I assume (hope) this is normal but I started dreading my thirtieth on my twenty-ninth. Oh God! This is my last birthday in my twenties! was all I could think when blowing out candles and opening presents. And I should imagine that all of you ladies who have already surpassed my scary landmark view my current feelings with the same amused disdain I do that of my fifteen-year-old self's decision to not run away from home till eighteen so that I'd be able to get Sky.

I've looked this up, just so I don't feel like a lone-ranger-lunatic. Psychologists call it a 'pre-30 crisis', according to Alina R. Co, who wrote the first article I found on a Google search entitled 'dreading thirty.' She goes on to describe what sounds an awful lot like a mid-life crisis but early, where the woman starts to think about all she has achieved and whether it's enough, and starts to panic if she feels she hasn't achieved what she wanted in her first thirty years on earth.

And it's not a sign of a genuine lack of success for a woman to feel this way either. No one is immune!

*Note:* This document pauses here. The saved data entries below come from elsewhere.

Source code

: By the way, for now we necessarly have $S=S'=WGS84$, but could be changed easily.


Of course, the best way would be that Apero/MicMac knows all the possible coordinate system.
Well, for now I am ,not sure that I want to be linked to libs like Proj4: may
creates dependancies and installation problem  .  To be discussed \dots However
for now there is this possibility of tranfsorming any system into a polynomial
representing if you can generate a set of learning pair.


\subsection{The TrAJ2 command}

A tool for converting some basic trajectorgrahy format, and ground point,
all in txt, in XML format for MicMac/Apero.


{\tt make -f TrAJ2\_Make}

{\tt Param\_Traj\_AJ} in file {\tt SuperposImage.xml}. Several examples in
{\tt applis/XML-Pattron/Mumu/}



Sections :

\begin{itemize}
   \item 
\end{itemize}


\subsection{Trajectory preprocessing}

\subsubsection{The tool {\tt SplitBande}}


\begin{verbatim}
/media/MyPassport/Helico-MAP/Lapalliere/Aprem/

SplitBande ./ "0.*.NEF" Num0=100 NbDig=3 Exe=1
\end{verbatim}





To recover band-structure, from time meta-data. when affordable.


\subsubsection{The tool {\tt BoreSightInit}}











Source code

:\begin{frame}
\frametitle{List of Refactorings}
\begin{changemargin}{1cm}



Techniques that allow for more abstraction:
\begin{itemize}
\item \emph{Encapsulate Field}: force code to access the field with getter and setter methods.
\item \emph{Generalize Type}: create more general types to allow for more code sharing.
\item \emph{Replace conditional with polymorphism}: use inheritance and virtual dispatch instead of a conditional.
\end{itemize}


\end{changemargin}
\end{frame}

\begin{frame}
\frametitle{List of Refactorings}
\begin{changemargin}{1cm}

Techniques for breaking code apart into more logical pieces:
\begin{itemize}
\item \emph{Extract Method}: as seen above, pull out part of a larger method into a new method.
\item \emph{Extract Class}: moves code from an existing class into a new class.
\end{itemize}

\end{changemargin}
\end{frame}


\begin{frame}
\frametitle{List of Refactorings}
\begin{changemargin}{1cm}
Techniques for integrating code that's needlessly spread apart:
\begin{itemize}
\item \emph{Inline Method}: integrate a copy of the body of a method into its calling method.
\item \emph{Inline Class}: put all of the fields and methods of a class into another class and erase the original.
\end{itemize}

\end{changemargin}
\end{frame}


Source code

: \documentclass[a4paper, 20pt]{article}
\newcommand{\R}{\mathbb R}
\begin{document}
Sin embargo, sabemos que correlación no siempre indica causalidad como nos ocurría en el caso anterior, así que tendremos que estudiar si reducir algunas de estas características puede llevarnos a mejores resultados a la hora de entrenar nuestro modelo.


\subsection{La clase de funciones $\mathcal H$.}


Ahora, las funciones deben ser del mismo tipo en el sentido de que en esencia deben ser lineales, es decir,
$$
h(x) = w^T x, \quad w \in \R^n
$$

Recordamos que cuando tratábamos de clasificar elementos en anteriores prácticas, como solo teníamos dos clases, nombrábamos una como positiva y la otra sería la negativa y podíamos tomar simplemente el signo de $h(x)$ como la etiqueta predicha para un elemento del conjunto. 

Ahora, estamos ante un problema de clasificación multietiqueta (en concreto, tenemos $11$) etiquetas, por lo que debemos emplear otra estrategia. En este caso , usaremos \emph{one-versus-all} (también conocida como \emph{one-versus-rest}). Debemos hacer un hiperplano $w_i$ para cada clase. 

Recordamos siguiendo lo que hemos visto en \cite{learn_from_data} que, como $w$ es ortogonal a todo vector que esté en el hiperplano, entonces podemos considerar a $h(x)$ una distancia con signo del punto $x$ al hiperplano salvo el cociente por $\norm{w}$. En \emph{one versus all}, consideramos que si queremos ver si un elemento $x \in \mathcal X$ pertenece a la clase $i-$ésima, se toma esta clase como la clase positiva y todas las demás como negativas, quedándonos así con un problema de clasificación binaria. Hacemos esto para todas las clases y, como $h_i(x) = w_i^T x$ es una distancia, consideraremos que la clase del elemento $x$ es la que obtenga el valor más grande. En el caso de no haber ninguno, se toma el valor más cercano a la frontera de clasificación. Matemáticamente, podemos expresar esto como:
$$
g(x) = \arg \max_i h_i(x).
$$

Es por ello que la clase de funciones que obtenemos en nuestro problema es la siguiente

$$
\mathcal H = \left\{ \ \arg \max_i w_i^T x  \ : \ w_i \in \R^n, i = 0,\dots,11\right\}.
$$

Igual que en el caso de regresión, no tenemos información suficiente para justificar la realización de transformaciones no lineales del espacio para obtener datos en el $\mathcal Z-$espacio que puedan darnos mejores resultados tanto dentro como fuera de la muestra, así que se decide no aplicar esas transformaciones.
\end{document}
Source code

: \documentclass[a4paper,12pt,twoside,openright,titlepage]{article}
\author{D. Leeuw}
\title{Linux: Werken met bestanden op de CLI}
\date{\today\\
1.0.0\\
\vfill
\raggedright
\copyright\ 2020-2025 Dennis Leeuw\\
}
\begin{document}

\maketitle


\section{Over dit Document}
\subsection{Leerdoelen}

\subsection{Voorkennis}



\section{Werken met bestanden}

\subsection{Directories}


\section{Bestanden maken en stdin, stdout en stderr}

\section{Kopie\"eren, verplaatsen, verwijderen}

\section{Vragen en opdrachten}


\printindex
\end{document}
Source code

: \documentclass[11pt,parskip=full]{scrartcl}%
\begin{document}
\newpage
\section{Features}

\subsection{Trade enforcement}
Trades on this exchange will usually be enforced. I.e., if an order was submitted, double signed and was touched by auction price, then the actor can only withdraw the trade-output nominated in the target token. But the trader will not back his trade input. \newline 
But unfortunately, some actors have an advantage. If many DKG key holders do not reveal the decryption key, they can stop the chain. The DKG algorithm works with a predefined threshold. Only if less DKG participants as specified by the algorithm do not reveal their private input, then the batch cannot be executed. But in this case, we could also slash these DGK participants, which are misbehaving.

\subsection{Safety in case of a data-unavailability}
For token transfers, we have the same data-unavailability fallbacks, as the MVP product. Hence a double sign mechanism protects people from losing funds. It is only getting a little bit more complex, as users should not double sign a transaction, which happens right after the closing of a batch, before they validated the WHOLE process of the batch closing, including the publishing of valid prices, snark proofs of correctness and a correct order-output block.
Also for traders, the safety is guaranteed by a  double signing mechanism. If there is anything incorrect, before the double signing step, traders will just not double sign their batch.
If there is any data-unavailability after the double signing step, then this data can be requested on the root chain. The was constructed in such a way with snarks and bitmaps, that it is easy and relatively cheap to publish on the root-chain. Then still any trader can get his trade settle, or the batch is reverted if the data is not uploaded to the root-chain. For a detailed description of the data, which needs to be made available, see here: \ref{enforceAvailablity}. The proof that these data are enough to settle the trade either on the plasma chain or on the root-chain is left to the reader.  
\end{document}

I read an article some time ago about the career women who had been in the workplace and climbing the corporate ladder since leaving university but hit thirty and took unpaid internships in completely different fields, in many cases leaving incredibly well-paid jobs. I have no recollection of where I read this so I apologise for lack of reference. All I remember is a woman with beautiful hair and a smart short-trouser suit standing beside the piece, looking chuffed to be earning no money for something she loved.

So it's not just guys who go through the whole mid-life crisis thing. We girls do too, now. I read something else that said it's really since women took a more equal footing in the world of work that this phenomena started to grow. When we were only allowed to have babies and make house we couldn't really afford crises because someone's nappy always needed changing and the grates needed black-leading (I heard that term once about old-fashioned housekeeping - no idea what it entails). Now we have this world of opportunity we feel that we should be achieving everything we ever wanted, and by thirty if we don't want to be complete failures!

I am seven months from the dreaded big 3-0 and already I have a list as long as my arm of the things I was supposed to have done by now and find it hard to look at the equally long list of amazing achievements. But it is reassuring to know that I'm not the only one. And it's just as reassuring to know that ten years from now I will re-read this blog and think exactly what many of you are thinking now: either "Aw, sweet little thing!" or "Bloody hell, get a life, woman!" To be honest, I think the latter is rather the point.